[mistakes]

Topic: Politics
“Very seldom in life do you get a chance to fix something that went wrong.”

This quote, from Vice President Dick Cheney, is taken from a recent Jane Mayer piece in the New Yorker about Ahmed Chalabi. The veep is talking, of course, about fixing Iraq — correcting the error of the first Bush White House, which left Saddam Hussein in power after the Gulf War. But Cheney’s words could also stand as an epitaph for our current war and occupation, in which mistake after mistake has been made, from intelligence failures to poor tactical planning, from allowing postwar looting to dispanding the army, through Abu Ghraib, and on and on until we find ourselves in the present mess, with no light at the end of the tunnel yet visible.
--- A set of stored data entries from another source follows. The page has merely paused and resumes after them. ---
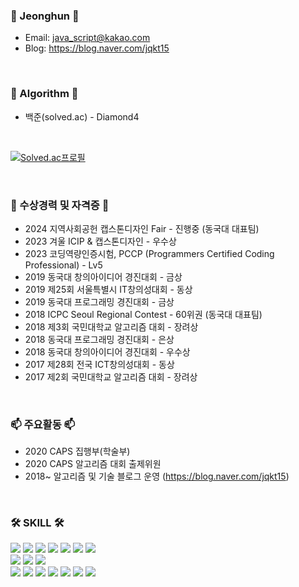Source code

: ### 👋 Jeonghun 👋
* Email: java_script@kakao.com</br>
* Blog: https://blog.naver.com/jqkt15
</br>


<!--
**Dice15/Dice15** is a ✨ _special_ ✨ repository because its `README.md` (this file) appears on your GitHub profile.

- 🔭 I’m currently working on ...
- 🌱 I’m currently learning ...
- 👯 I’m looking to collaborate on ...
- 🤔 I’m looking for help with ...
- 💬 Ask me about ...
- 📫 How to reach me: ...
- 😄 Pronouns: ...
- ⚡ Fun fact: ...
-->

### 🌱 Algorithm 🌱
* 백준(solved.ac) - Diamond4
</br>

[![Solved.ac프로필](http://mazassumnida.wtf/api/v2/generate_badge?boj=97mjh1012)](https://solved.ac/97mjh1012)

</br>

### 🎉 수상경력 및 자격증 🎉
- 2024 지역사회공헌 캡스톤디자인 Fair - 진행중 (동국대 대표팀)
- 2023 겨울 ICIP & 캡스톤디자인 - 우수상
- 2023 코딩역량인증시험, PCCP (Programmers Certified Coding Professional) - Lv5
- 2019 동국대 창의아이디어 경진대회 - 금상
- 2019 제25회 서울특별시 IT창의성대회 - 동상
- 2019 동국대 프로그래밍 경진대회 - 금상
- 2018 ICPC Seoul Regional Contest - 60위권 (동국대 대표팀)
- 2018 제3회 국민대학교 알고리즘 대회 - 장려상
- 2018 동국대 프로그래밍 경진대회 -	은상
- 2018 동국대 창의아이디어 경진대회 - 우수상
- 2017 제28회 전국 ICT창의성대회 - 동상
- 2017 제2회 국민대학교 알고리즘 대회 - 장려상

</br>

### 📫 주요활동 📫
- 2020 CAPS 집행부(학술부)
- 2020 CAPS 알고리즘 대회 출제위원
- 2018~ 알고리즘 및 기술 블로그 운영 (https://blog.naver.com/jqkt15)

</br>
  
### 🛠 SKILL 🛠
<div> 
 <img src="https://img.shields.io/badge/Next.js-000000?style=flat-square&logo=next.js&logoColor=white"/>
 <img src="https://img.shields.io/badge/React.js-007ACC?style=flat-square&logo=react&logoColor=white"/>
 <img src="https://img.shields.io/badge/TypeScript-007ACC?style=flat-square&logo=typescript&logoColor=white"/>
 <img src="https://img.shields.io/badge/JavaScript-F7DF1E?style=flat-square&logo=javascript&logoColor=black"/> 
 <img src="https://img.shields.io/badge/HTML5-E34F26?style=flat-square&logo=html5&logoColor=white"/>
 <img src="https://img.shields.io/badge/CSS3-1572B6?style=flat-square&logo=css3&logoColor=white"/> 
 <img src="https://img.shields.io/badge/VSCode-007ACC?style=flat-square&logo=visualstudiocode&logoColor=white"/>
</div>

<div>
  <img src="https://img.shields.io/badge/Java-ED8B00?style=flat-square&logo=java&logoColor=white"/>
  <img src="https://img.shields.io/badge/Spring-6DB33F?style=flat-square&logo=spring&logoColor=white"/>
  <img src="https://img.shields.io/badge/IntelliJ%20IDEA-FF5700?style=flat-square&logo=intellijidea&logoColor=white"/>
</div>

<div>
 <img src="https://img.shields.io/badge/C++-00599C?style=flat-square&logo=cplusplus&logoColor=white"/>
 <img src="https://img.shields.io/badge/C++/CLI-00599C?style=flat-square&logo=cplusplus&logoColor=white"/>
 <img src="https://img.shields.io/badge/C%23-239120?style=flat-square&logo=csharp&logoColor=white"/>
 <img src="https://img.shields.io/badge/.Net-512BD4?style=flat-square&logo=dotnet&logoColor=white"/>
 <img src="https://img.shields.io/badge/.NET%20Framework-512BD4?style=flat-square&logo=.net&logoColor=white"/>
 <img src="https://img.shields.io/badge/.NET%20Core-512BD4?style=flat-square&logo=.net&logoColor=white"/>
 <img src="https://img.shields.io/badge/Visual Studio-5C2D91?style=flat-square&logo=visualstudio&logoColor=white"/>
</div>




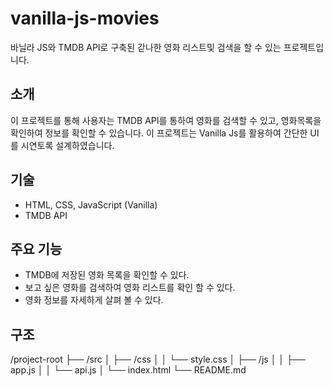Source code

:# vanilla-js-movies

바닐라 JS와 TMDB API로 구축된 갇나한 영화 리스트및 검색을 할 수 있는 프로젝트입니다.

## 소개

이 프로젝트를 통해 사용자는 TMDB API를 통하여 영화를 검색할 수 있고, 영화목록을 확인하여 정보를 확인할 수 있습니다.
이 프로젝트는 Vanilla Js를 활용하여 간단한 UI를 시연토록 설계하였습니다.

## 기술

- HTML, CSS, JavaScript (Vanilla)
- TMDB API

## 주요 기능

- TMDB에 저장된 영화 목록을 확인할 수 있다.
- 보고 싶은 영화를 검색하여 영화 리스트를 확인 할 수 있다.
- 영화 정보를 자세하게 살펴 볼 수 있다.

## 구조

/project-root
├── /src
│ ├── /css
│ │ └── style.css
│ ├── /js
│ │ ├── app.js
│ │ └── api.js
│ └── index.html
└── README.md
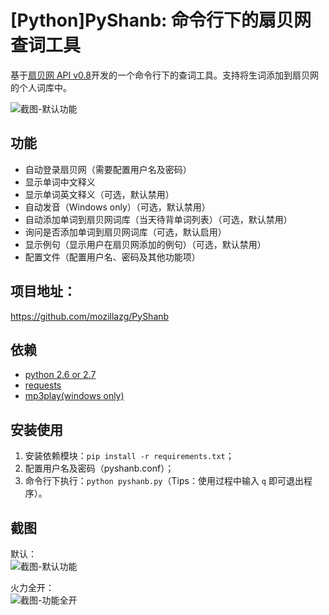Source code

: # [Python]PyShanb: 命令行下的扇贝网查词工具

基于[扇贝网 API v0.8](http://www.shanbay.com/support/dev/api.html "扇贝网 API v0.8")开发的一个命令行下的查词工具。支持将生词添加到扇贝网的个人词库中。

![截图-默认功能](https://github.com/mozillazg/my-blog-file/raw/master/2012/11/pyshanb-01.png "截图-默认功能")

## 功能

* 自动登录扇贝网（需要配置用户名及密码）
* 显示单词中文释义
* 显示单词英文释义（可选，默认禁用）
* 自动发音（Windows only）（可选，默认禁用）
* 自动添加单词到扇贝网词库（当天待背单词列表）（可选，默认禁用）
* 询问是否添加单词到扇贝网词库（可选，默认启用）
* 显示例句（显示用户在扇贝网添加的例句）（可选，默认禁用）
* 配置文件（配置用户名、密码及其他功能项）

## 项目地址：
<https://github.com/mozillazg/PyShanb>

## 依赖

* [python 2.6 or 2.7](http://www.python.org/ "www.python.org")
* [requests](https://github.com/kennethreitz/requests "requests-github")
* [mp3play(windows only)](https://code.google.com/p/mp3play/ "mp3play-url")

## 安装使用

1. 安装依赖模块：`pip install -r requirements.txt`；
2. 配置用户名及密码（pyshanb.conf）；
3. 命令行下执行：`python pyshanb.py`（Tips：使用过程中输入 `q` 即可退出程序）。

## 截图

默认：       
![截图-默认功能](https://github.com/mozillazg/my-blog-file/raw/master/2012/11/pyshanb-01.png "截图-默认功能")

火力全开：      
![截图-功能全开](https://github.com/mozillazg/my-blog-file/raw/master/2012/11/pyshanb-02.png "截图-功能全开")


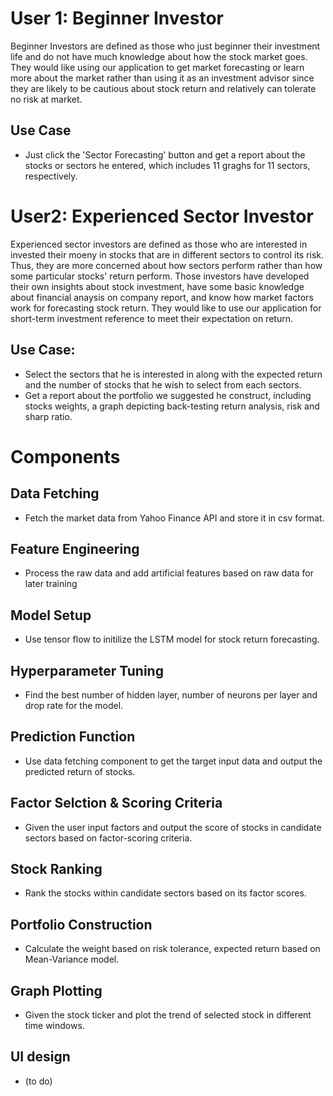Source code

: # User 1: Beginner Investor
Beginner Investors are defined as those who just beginner their investment life and do not have much knowledge about how the stock market goes. They would like using our application to get market forecasting or learn more about the market rather than using it as an investment advisor since they are likely to be cautious about stock return and relatively can tolerate no risk at market.


## Use Case
- Just click the 'Sector Forecasting' button and get a report about the stocks or sectors he entered, which includes 11 graghs for 11 sectors, respectively.

# User2: Experienced Sector Investor
Experienced sector investors are defined as those who are interested in invested their moeny in stocks that are in different sectors to control its risk. Thus, they are more concerned about how sectors perform rather than how some particular stocks' return perform. Those investors have developed their own insights about stock investment, have some basic knowledge about financial anaysis on company report, and know how market factors work for forecasting stock return. They would like to use our application for short-term investment reference to meet their expectation on return.

## Use Case:
-  Select the sectors that he is interested in along with the expected return and the number of stocks that he wish to select from each sectors.
-  Get a report about the portfolio we suggested he construct, including stocks weights, a graph depicting back-testing return analysis, risk and sharp ratio.



# Components
## Data Fetching
  - Fetch the market data from Yahoo Finance API and store it in csv format.
## Feature Engineering
  - Process the raw data and add artificial features based on raw data for later training
## Model Setup
  - Use tensor flow to initilize the LSTM model for stock return forecasting.
## Hyperparameter Tuning
  - Find the best number of hidden layer, number of neurons per layer and drop rate for the model.
## Prediction Function
  - Use data fetching component to get the target input data and output the predicted return of stocks.
## Factor Selction & Scoring Criteria
  - Given the user input factors and output the score of stocks in candidate sectors based on factor-scoring criteria.
## Stock Ranking
  - Rank the stocks within candidate sectors based on its factor scores.
## Portfolio Construction
  - Calculate the weight based on risk tolerance, expected return based on Mean-Variance model.
## Graph Plotting
  - Given the stock ticker and plot the trend of selected stock in different time windows.
## UI design
  - (to do)
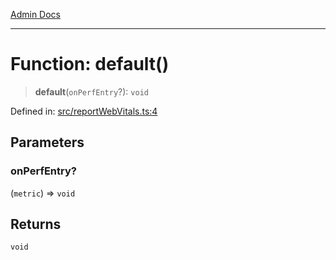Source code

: [Admin Docs](/)

***

# Function: default()

> **default**(`onPerfEntry`?): `void`

Defined in: [src/reportWebVitals.ts:4](https://github.com/PalisadoesFoundation/talawa-admin/blob/main/src/reportWebVitals.ts#L4)

## Parameters

### onPerfEntry?

(`metric`) => `void`

## Returns

`void`
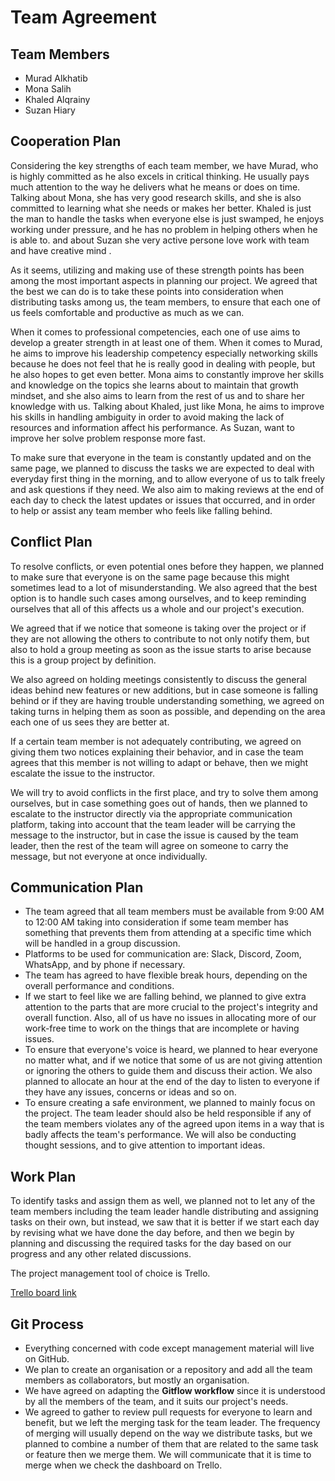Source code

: # Team Agreement

## Team Members

* Murad Alkhatib
* Mona Salih
* Khaled Alqrainy
* Suzan Hiary

## Cooperation Plan

Considering the key strengths of each team member, we have Murad, who is highly committed as he also excels in critical thinking. He usually pays much attention to the way he delivers what he means or does on time. Talking about Mona, she has very good research skills, and she is also committed to learning what she needs or makes her better. Khaled is just the man to handle the tasks when everyone else is just swamped, he enjoys working under pressure, and he has no problem in helping others when he is able to. and about Suzan she very active persone love work with team and have creative mind .

As it seems, utilizing and making use of these strength points has been among the most important aspects in planning our project. We agreed that the best we can do is to take these points into consideration when distributing tasks among us, the team members, to ensure that each one of us feels comfortable and productive as much as we can.

When it comes to professional competencies, each one of use aims to develop a greater strength in at least one of them. When it comes to Murad, he aims to improve his leadership competency especially networking skills because he does not feel that he is really good in dealing with people, but he also hopes to get even better. Mona aims to constantly improve her skills and knowledge on the topics she learns about to maintain that growth mindset, and she also aims to learn from the rest of us and to share her knowledge with us. Talking about Khaled, just like Mona, he aims to improve his skills in handling ambiguity in order to avoid making the lack of resources and information affect his performance. As Suzan, want to improve her solve problem response more fast.

To make sure that everyone in the team is constantly updated and on the same page, we planned to discuss the tasks we are expected to deal with everyday first thing in the morning, and to allow everyone of us to talk freely and ask questions if they need. We also aim to making reviews at the end of each day to check the latest updates or issues that occurred, and in order to help or assist any team member who feels like falling behind.


## Conflict Plan

To resolve conflicts, or even potential ones before they happen, we planned to make sure that everyone is on the same page because this might sometimes lead to a lot of misunderstanding. We also agreed that the best option is to handle such cases among ourselves, and to keep reminding ourselves that all of this affects us a whole and our project's execution.

We agreed that if we notice that someone is taking over the project or if they are not allowing the others to contribute to not only notify them, but also to hold a group meeting as soon as the issue starts to arise because this is a group project by definition.

We also agreed on holding meetings consistently to discuss the general ideas behind new features or new additions, but in case someone is falling behind or if they are having trouble understanding something, we agreed on taking turns in helping them as soon as possible, and depending on the area each one of us sees they are better at.

If a certain team member is not adequately contributing, we agreed on giving them two notices explaining their behavior, and in case the team agrees that this member is not willing to adapt or behave, then we might escalate the issue to the instructor.

We will try to avoid conflicts in the first place, and try to solve them among ourselves, but in case something goes out of hands, then we planned to escalate to the instructor directly via the appropriate communication platform, taking into account that the team leader will be carrying the message to the instructor, but in case the issue is caused by the team leader, then the rest of the team will agree on someone to carry the message, but not everyone at once individually.

## Communication Plan

- The team agreed that all team members must be available from 9:00 AM to 12:00 AM taking into consideration if some team member has something that prevents them from attending at a specific time which will be handled in a group discussion.
- Platforms to be used for communication are: Slack, Discord, Zoom, WhatsApp, and by phone if necessary.
- The team has agreed to have flexible break hours, depending on the overall performance and conditions.
- If we start to feel like we are falling behind, we planned to give extra attention to the parts that are more crucial to the project's integrity and overall function. Also, all of us have no issues in allocating more of our work-free time to work on the things that are incomplete or having issues.
- To ensure that everyone's voice is heard, we planned to hear everyone no matter what, and if we notice that some of us are not giving attention or ignoring the others to guide them and discuss their action. We also planned to allocate an hour at the end of the day to listen to everyone if they have any issues, concerns or ideas and so on.
- To ensure creating a safe environment, we planned to mainly focus on the project. The team leader should also be held responsible if any of the team members violates any of the agreed upon items in a way that is badly affects the team's performance. We will also be conducting thought sessions, and to give attention to important ideas.

## Work Plan

To identify tasks and assign them as well, we planned not to let any of the team members including the team leader handle distributing and assigning tasks on their own, but instead, we saw that it is better if we start each day by revising what we have done the day before, and then we begin by planning and discussing the required tasks for the day based on our progress and any other related discussions. 

The project management tool of choice is Trello.

[Trello board link](https://trello.com/b/4XqNxymq)

## Git Process

- Everything concerned with code except management material will live on GitHub.
- We plan to create an organisation or a repository and add all the team members as collaborators, but mostly an organisation.
- We have agreed on adapting the **Gitflow workflow** since it is understood by all the members of the team, and it suits our project's needs.
- We agreed to gather to review pull requests for everyone to learn and benefit, but we left the merging task for the team leader. The frequency of merging will usually depend on the way we distribute tasks, but we planned to combine a number of them that are related to the same task or feature then we merge them. We will communicate that it is time to merge when we check the dashboard on Trello.
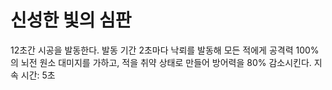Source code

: # 신성한 빛의 심판

12초간 시공을 발동한다. 발동 기간 2초마다 낙뢰를 발동해 모든 적에게 공격력 100%의 뇌전 원소 대미지를 가하고, 적을 취약 상태로 만들어 방어력을 80% 감소시킨다. 지속 시간: 5초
Unfortunately, I agree with Cheney (for once): it’s rare that you get a chance to go back and fix a mistake, which makes it even less common that you get to fix ten or twelve in a row.

I have my doubts about whether any U.S. administration can pick up the pieces now. So many things have gone wrong, and so little has been done to correct them, that it may be too late. We may lose this war. At best, we might hope that Europe will bail us out. At worst, we will linger in Iraq for years, racking up American and foreign casualties, before finally withdrawing in shame and chaos.

Very seldom in life do you get a chance to fix something that went wrong.